### What to produce
Every line below that holds "renewcommand" must be copied.

[Source texts of formatted documents]

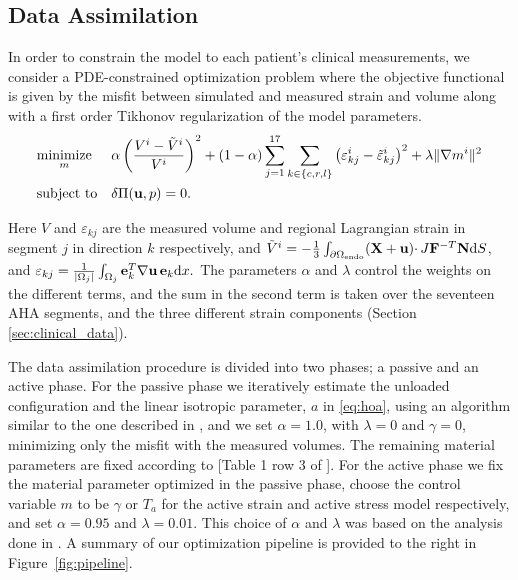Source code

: \subsection{Data Assimilation}
In order to constrain the model to each patient's clinical measurements, we
consider a PDE-constrained optimization problem where
the objective functional is given by the misfit between
simulated and measured strain and volume along with a first order Tikhonov regularization of the
model parameters.
\begin{equation}
  \begin{aligned}
    \label{eq:pde_opt}
    & \underset{m}{\text{minimize}}
    & &  \alpha \left( \frac{V^i - \tilde{V}^i}{V^i} \right)^2
    + (1-\alpha)  \sum_{j= 1}^{17} \sum_{k \in \{c,r,l\}}  \left( \varepsilon_{kj}^i
      -  \tilde{\varepsilon}_{kj}^i \right)^2
    + \lambda \| \nabla m^i \|^2 \\
    & \text{subject to}
    & & \delta \Pi(\mathbf{u}, p) = 0.
  \end{aligned}
\end{equation}


Here $V$ and $\varepsilon_{kj}$ are the measured volume and regional Lagrangian strain in
segment $j$ in direction $k$ respectively, and $\tilde{V}^i =
-\frac{1}{3} \int_{\partial \Omega_{\text{endo}}} (\mathbf{X} + \mathbf{u})
\cdotp J\mathbf{F}^{-T}\mathbf{N}  \mathrm{d}S$,  and $\varepsilon_{kj} =
\frac{1}{|\Omega_j|}\int_{\Omega_j}  \mathbf{e}_k^T \nabla \mathbf{u} \,
\mathbf{e}_k  \mathrm{d}x.$ 
The parameters $\alpha$ and $\lambda$
control the weights on the different terms, and the sum in the second
term is taken over the seventeen AHA
segments, and the three different strain components (Section \ref{sec:clinical_data}).


The data assimilation procedure is divided into two phases; a passive
and an active phase. For the passive phase we iteratively
  estimate the unloaded configuration and the linear isotropic parameter, $a$ in
\eqref{eq:hoa}, using an algorithm similar to the one described in
\cite{nikou2016effects}, and we set $\alpha= 1.0$,  with $\lambda = 0$ and
$\gamma = 0$, minimizing only the misfit with the measured volumes. The
remaining material parameters are fixed according to [Table 1 row 3 of
\cite{holzapfel2009constitutive}]. For the active phase we fix the material parameter optimized in the
passive phase, choose the control variable $m$ to be $\gamma$ or
$T_a$ for the active strain and active stress model respectively, and
set $\alpha = 0.95$ and $\lambda = 0.01$. This choice of $\alpha$ and
$\lambda$ was based on the analysis done in \cite{balaban}. A summary
of our optimization pipeline is provided to the right in
Figure~\ref{fig:pipeline}.





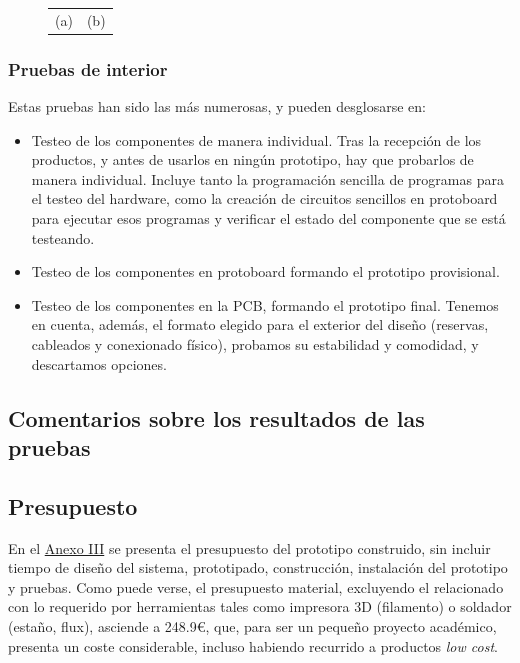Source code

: \documentclass[12pt]{article}
\begin{document}
\begin{figure}[h!]
\begin{center}
\begin{tabular}{cc}
				(a)  & (b) \\[6pt]
			\end{tabular}
			\caption{}
			\label{captura web prueba cobertura}
		\end{center}
	\end{figure}

	\subsubsection{Pruebas de interior}
	
	\noindent Estas pruebas han sido las más numerosas, y pueden desglosarse en: \\
	
	\begin{itemize}
		\item Testeo de los componentes de manera individual. Tras la recepción de los productos, y antes de usarlos en ningún prototipo, hay que probarlos de manera individual. Incluye tanto la programación sencilla de programas para el testeo del hardware, como la creación de circuitos sencillos en protoboard para ejecutar esos programas y verificar el estado del componente que se está testeando.
		\item Testeo de los componentes en protoboard formando el prototipo provisional.
		\item Testeo de los componentes en la PCB, formando el prototipo final. Tenemos en cuenta, además, el formato elegido para el exterior del diseño (reservas, cableados y conexionado físico), probamos su estabilidad y comodidad, y descartamos opciones.
	\end{itemize}
	
	\pagebreak
	
	\subsection[Comentarios sobre los resultados de las pruebas]{Comentarios sobre los resultados de las pruebas}
	
	\noindent 
	
	\pagebreak
	
	\subsection[Presupuesto]{Presupuesto}

	\noindent En el \hyperref[anexo III: presupuesto]{Anexo III} se presenta el presupuesto del prototipo construido, sin incluir tiempo de diseño del sistema, prototipado, construcción, instalación del prototipo y pruebas. Como puede verse, el presupuesto material, excluyendo el relacionado con lo requerido por herramientas tales como impresora 3D (filamento) o soldador (estaño, flux), asciende a 248.9\euro, que, para ser un pequeño proyecto académico, presenta un coste considerable, incluso habiendo recurrido a productos \textit{low cost}. \\
	
\end{document}
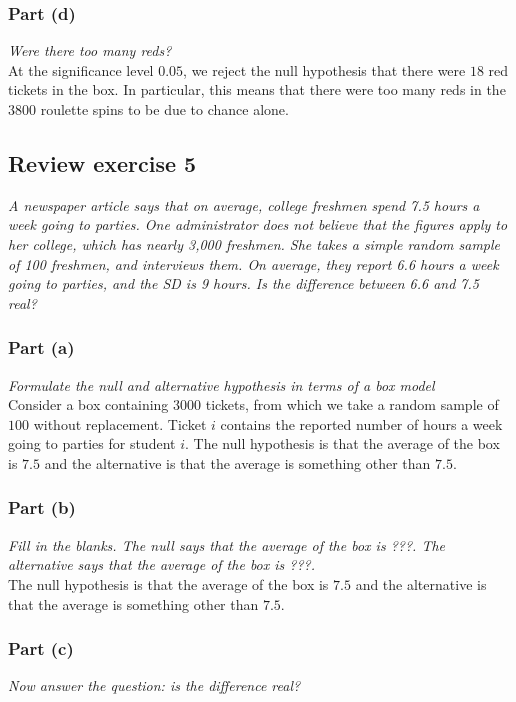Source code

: \documentclass[11pt]{article}
\begin{document}
\subsubsection*{Part (d)}
\noindent \emph{Were there too many reds?}\\

\noindent At the significance level $0.05$, we reject the null hypothesis that there were $18$ red tickets in the box.  In particular, this means that there were too many reds in the $3800$ roulette spins to be due to chance alone.

\subsection*{Review exercise 5} %
\noindent \emph{A newspaper article says that on average, college freshmen spend 7.5 hours a week going to parties. One administrator does not believe that the figures apply to her college, which has nearly 3,000 freshmen. She takes a simple random sample of 100 freshmen, and interviews them. On average, they report 6.6 hours a week going to parties, and the SD is 9 hours. Is the difference between 6.6 and 7.5 real?}
\subsubsection*{Part (a)}
\noindent \emph{Formulate the null and alternative hypothesis in terms of a box model}\\

\noindent Consider a box containing $3000$ tickets, from which we take a random sample of $100$ without replacement.  Ticket $i$ contains the reported number of hours a week going to parties for student $i$.  The null hypothesis is that the average of the box is $7.5$ and the alternative is that the average is something other than $7.5$.\\

\subsubsection*{Part (b)}
\noindent \emph{Fill in the blanks. The null says that the average of the box is ???. The alternative says that the average of the box is ???.}\\

\noindent The null hypothesis is that the average of the box is $7.5$ and the alternative is that the average is something other than $7.5$.

\subsubsection*{Part (c)}
\noindent \emph{Now answer the question: is the difference real?}\\
\end{document}
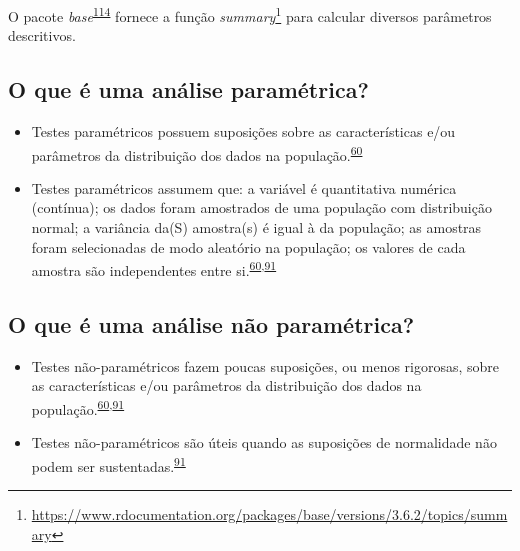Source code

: \documentclass[
  a4paper,
]{book}
\renewcommand{\href}[2]{#2\footnote{\url{#1}}}
\newenvironment{infobox}[1]
  {
  \begin{itemize}
  \renewcommand{\labelitemi}{
    \raisebox{-.7\height}[0pt][0pt]{
      {\setkeys{Gin}{width=3em,keepaspectratio}
        \texttt{[image: \#1]}}
    }
  }
  \setlength{\fboxsep}{1em}
  \begin{blackbox}
  \item
  }
  {
  \end{blackbox}
  \end{itemize}
  }
\begin{document}
\begin{infobox}{images/Rlogo}
O pacote \emph{base}\textsuperscript{\protect\hyperlink{ref-base-6}{114}} fornece a função \href{https://www.rdocumentation.org/packages/base/versions/3.6.2/topics/summary}{\emph{summary}} para calcular diversos parâmetros descritivos.

\end{infobox}

\hypertarget{o-que-uxe9-uma-anuxe1lise-paramuxe9trica}{%
\subsection{O que é uma análise paramétrica?}\label{o-que-uxe9-uma-anuxe1lise-paramuxe9trica}}

\begin{itemize}
\item
  Testes paramétricos possuem suposições sobre as características e/ou parâmetros da distribuição dos dados na população.\textsuperscript{\protect\hyperlink{ref-vetter2017}{60}}
\item
  Testes paramétricos assumem que: a variável é quantitativa numérica (contínua); os dados foram amostrados de uma população com distribuição normal; a variância da(S) amostra(s) é igual à da população; as amostras foram selecionadas de modo aleatório na população; os valores de cada amostra são independentes entre si.\textsuperscript{\protect\hyperlink{ref-vetter2017}{60},\protect\hyperlink{ref-Ali2016}{91}}
\end{itemize}

\hypertarget{o-que-uxe9-uma-anuxe1lise-nuxe3o-paramuxe9trica}{%
\subsection{O que é uma análise não paramétrica?}\label{o-que-uxe9-uma-anuxe1lise-nuxe3o-paramuxe9trica}}

\begin{itemize}
\item
  Testes não-paramétricos fazem poucas suposições, ou menos rigorosas, sobre as características e/ou parâmetros da distribuição dos dados na população.\textsuperscript{\protect\hyperlink{ref-vetter2017}{60},\protect\hyperlink{ref-Ali2016}{91}}
\item
  Testes não-paramétricos são úteis quando as suposições de normalidade não podem ser sustentadas.\textsuperscript{\protect\hyperlink{ref-Ali2016}{91}}
\end{itemize}
\end{document}
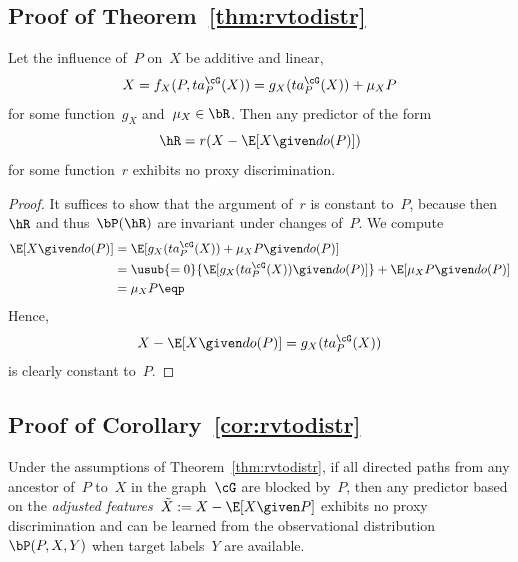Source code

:\subsection*{Proof of Theorem~\ref{thm:rvtodistr}}

\begin{theorem*}
  Let the influence of~$P$ on~$X$ be additive and linear, \ie{}
  \begin{equation*}
    X = f_X (P, ta^{\cG}_P(X)) = g_X(ta^{\cG}_P(X)) + \mu_X P
  \end{equation*}
  for some function~$g_X$ and~$\mu_X \in \bR$. Then any predictor of the form
  \begin{equation*}
    \hR = r(X - \E [X \given do(P)])
  \end{equation*}
  for some function~$r$ exhibits no proxy discrimination.
\end{theorem*}

\begin{proof}
  It suffices to show that the argument of~$r$ is constant \wrt{} to~$P$,
  because then~$\hR$ and thus~$\bP(\hR)$ are invariant under changes of~$P$. We
  compute
  \begin{align*}
    \E[X \given do(P)] &= \E[ g_X(ta^{\cG}_P (X)) + \mu_X P \given do(P)] \\
    &= \usub{=0}{\E[ g_X(ta^{\cG}_P (X)) \given do(P)]} + \E[\mu_X P \given do(P)]\\
    &= \mu_X P \eqp
  \end{align*}
  Hence,
  \begin{equation*}
    X - \E[X \given do(P)] = g_X(ta^{\cG}_P (X))
  \end{equation*}
  is clearly constant \wrt{} to~$P$.\qedhere
\end{proof}

\subsection*{Proof of Corollary~\ref{cor:rvtodistr}}

\begin{corollary*}
  Under the assumptions of Theorem~\ref{thm:rvtodistr}, if all directed paths
  from any ancestor of~$P$ to~$X$ in the graph~$\cG$ are blocked by~$P$, then
  any predictor based on the \emph{adjusted features}~$\tilde{X} := X - \E[X
  \given P]$ exhibits no proxy discrimination and can be learned from the
  observational distribution~$\bP(P, X, Y)$ when target labels~$Y$ are
  available.
\end{corollary*}

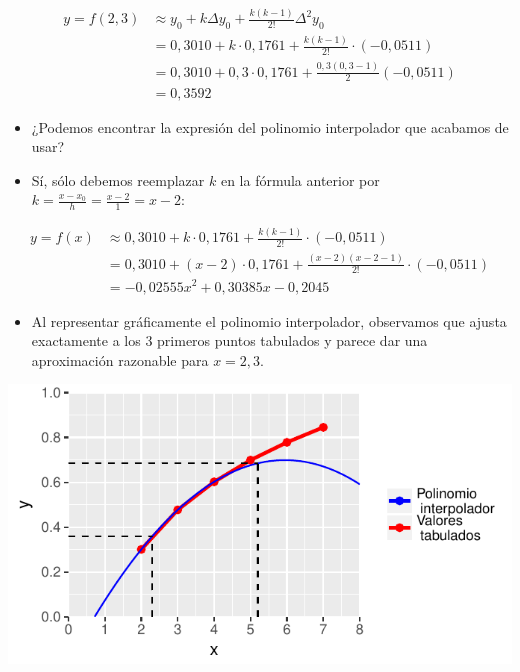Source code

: \documentclass[openany]{book}
\providecommand{\tightlist}{%
  \setlength{\itemsep}{0pt}\setlength{\parskip}{0pt}}
\begin{document}
\[
\begin{aligned}
y = f(2,3) &\approx y_0 + k \Delta y_0 + \frac{k(k-1)}{2!}\Delta^2 y_0 \\
    & = 0,3010 + k \cdot 0,1761 + \frac{k(k-1)}{2!} \cdot (-0,0511) \\
  & = 0,3010 + 0,3 \cdot 0,1761 + \frac{0,3 (0,3-1)}{2} (-0,0511) \\
  & = 0,3592
\end{aligned}
\]

\begin{itemize}
\tightlist
\item
  ¿Podemos encontrar la expresión del polinomio interpolador que acabamos de usar?
\item
  Sí, sólo debemos reemplazar \(k\) en la fórmula anterior por \(k = \frac{x-x_0}{h} = \frac{x-2}{1} = x-2\):
\end{itemize}

\[
\begin{aligned}
y = f(x) &\approx 0,3010 + k \cdot 0,1761 + \frac{k(k-1)}{2!} \cdot (-0,0511) \\
    & = 0,3010 + (x-2) \cdot 0,1761 + \frac{(x-2)(x-2-1)}{2!} \cdot (-0,0511) \\
  & = -0,02555 x^2 + 0,30385 x - 0,2045
\end{aligned}
\]

\begin{itemize}
\tightlist
\item
  Al representar gráficamente el polinomio interpolador, observamos que ajusta exactamente a los 3 primeros puntos tabulados y parece dar una aproximación razonable para \(x = 2,3\).
\end{itemize}

\begin{center}\includegraphics[width=0.7\linewidth]{Plots/U4/Unidad4_g2} \end{center}
\end{document}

### Solution below
\renewcommand{\href}[2]{#2\footnote{\url{#1}}}
  \renewcommand{\labelitemi}{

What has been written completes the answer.